- Your instructions
Please read the records below and return each line holding the string "authentication".
╭─ Supplied records
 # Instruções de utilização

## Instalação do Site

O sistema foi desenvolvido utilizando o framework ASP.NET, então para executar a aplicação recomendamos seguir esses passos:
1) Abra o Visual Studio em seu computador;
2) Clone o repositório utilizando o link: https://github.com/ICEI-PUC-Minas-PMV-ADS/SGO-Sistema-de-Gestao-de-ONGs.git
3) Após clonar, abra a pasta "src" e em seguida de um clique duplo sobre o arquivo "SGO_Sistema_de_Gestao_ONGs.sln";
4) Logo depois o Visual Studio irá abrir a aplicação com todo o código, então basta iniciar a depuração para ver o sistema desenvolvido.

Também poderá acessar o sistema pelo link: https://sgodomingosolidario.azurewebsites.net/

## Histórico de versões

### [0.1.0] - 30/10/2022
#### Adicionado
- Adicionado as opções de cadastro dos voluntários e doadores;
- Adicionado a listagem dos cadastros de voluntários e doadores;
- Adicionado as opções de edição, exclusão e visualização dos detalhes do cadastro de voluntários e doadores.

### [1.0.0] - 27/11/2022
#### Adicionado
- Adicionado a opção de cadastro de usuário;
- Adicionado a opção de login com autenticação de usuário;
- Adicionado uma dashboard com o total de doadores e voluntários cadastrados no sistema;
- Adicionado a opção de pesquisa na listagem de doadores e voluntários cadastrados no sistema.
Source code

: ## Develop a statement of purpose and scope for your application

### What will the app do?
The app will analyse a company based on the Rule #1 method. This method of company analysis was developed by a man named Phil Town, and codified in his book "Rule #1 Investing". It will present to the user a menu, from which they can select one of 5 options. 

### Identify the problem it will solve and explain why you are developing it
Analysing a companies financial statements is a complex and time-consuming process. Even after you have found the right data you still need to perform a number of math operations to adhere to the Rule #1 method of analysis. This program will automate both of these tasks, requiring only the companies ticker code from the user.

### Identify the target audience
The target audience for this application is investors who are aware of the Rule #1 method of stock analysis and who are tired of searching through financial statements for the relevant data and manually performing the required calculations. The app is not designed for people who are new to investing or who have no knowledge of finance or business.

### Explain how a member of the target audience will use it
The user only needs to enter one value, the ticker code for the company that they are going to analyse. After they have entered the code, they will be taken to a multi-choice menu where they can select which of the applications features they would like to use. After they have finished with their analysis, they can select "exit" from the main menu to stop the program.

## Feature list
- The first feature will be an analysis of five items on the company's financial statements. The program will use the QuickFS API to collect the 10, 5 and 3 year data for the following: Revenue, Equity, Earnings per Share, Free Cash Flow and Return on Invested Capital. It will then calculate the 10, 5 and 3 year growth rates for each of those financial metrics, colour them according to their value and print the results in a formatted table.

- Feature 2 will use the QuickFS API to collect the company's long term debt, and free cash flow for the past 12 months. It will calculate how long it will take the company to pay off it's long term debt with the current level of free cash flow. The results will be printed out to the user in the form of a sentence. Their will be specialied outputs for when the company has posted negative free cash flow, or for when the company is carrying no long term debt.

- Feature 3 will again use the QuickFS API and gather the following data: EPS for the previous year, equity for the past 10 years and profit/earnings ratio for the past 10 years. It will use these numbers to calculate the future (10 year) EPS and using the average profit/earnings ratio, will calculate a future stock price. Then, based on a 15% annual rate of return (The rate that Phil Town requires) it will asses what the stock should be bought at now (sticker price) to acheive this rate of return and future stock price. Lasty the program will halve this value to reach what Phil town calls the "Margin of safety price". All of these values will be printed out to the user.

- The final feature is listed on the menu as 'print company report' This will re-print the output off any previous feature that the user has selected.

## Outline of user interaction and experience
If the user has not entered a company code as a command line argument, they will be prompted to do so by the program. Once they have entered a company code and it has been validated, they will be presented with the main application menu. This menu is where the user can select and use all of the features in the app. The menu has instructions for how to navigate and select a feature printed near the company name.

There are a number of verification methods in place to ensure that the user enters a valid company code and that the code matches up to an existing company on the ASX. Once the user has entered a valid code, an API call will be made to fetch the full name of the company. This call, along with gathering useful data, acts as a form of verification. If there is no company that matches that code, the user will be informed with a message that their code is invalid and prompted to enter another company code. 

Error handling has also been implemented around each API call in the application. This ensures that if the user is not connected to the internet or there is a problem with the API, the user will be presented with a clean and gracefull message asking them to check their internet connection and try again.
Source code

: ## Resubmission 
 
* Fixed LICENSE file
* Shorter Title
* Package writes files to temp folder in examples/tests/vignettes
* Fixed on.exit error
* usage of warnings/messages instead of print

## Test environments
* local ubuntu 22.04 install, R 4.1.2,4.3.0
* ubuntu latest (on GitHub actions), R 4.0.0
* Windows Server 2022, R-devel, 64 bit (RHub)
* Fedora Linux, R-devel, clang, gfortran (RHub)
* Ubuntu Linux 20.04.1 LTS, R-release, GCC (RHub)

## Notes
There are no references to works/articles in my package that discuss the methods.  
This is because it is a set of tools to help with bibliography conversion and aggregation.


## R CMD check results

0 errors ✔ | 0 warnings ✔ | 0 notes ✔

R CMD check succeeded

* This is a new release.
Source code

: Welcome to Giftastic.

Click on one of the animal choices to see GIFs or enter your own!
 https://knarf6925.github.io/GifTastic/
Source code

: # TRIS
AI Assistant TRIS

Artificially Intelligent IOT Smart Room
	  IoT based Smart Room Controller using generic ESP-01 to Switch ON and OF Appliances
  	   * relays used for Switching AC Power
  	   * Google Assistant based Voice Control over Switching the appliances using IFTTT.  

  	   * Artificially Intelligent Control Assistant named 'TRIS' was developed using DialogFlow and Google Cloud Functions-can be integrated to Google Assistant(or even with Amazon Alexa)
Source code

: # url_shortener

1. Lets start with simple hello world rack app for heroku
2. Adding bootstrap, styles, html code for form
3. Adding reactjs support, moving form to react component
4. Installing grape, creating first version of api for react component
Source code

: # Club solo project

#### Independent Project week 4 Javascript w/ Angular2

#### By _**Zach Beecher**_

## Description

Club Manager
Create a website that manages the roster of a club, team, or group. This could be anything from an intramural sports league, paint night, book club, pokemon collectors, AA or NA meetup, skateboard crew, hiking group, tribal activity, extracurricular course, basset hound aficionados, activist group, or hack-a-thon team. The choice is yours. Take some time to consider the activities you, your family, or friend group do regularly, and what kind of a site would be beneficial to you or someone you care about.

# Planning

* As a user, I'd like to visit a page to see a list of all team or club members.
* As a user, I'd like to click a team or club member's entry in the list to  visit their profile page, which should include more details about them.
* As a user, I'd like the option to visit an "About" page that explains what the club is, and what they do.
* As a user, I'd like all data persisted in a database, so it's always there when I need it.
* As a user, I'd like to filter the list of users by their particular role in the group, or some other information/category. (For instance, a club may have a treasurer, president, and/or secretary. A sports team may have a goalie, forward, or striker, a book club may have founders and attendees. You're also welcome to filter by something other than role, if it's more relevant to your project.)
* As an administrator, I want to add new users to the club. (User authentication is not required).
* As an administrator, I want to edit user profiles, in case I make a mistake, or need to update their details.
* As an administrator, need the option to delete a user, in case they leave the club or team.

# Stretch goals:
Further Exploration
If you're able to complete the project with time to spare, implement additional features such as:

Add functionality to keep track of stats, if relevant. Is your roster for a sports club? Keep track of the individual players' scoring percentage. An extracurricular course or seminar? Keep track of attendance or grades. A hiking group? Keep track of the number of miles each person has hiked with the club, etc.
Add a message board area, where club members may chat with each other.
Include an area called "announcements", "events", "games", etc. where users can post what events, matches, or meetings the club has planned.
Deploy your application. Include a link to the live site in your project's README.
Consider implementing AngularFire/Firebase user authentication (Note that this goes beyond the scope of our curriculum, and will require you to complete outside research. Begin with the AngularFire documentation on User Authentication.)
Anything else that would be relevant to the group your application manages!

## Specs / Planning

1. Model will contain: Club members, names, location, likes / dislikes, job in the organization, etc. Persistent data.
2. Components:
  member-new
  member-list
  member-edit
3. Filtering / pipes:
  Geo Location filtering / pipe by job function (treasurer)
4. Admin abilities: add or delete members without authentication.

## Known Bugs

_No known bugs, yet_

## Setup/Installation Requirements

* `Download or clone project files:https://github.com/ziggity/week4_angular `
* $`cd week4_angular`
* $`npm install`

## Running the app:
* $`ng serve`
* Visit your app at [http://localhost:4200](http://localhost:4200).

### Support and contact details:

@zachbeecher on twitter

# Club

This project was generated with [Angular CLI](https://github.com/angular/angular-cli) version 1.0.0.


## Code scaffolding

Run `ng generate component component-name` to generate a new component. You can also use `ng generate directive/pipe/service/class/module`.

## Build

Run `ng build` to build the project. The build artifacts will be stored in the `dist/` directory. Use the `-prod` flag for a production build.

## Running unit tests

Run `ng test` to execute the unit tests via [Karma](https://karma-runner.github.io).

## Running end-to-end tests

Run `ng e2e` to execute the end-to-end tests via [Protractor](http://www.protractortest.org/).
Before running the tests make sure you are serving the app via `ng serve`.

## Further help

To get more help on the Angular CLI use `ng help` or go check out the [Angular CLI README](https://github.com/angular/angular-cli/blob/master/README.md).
╰─
- Exercise output
* As an administrator, I want to add new users to the club. (User authentication is not required).
Consider implementing AngularFire/Firebase user authentication (Note that this goes beyond the scope of our curriculum, and will require you to complete outside research. Begin with the AngularFire documentation on User Authentication.)
4. Admin abilities: add or delete members without authentication.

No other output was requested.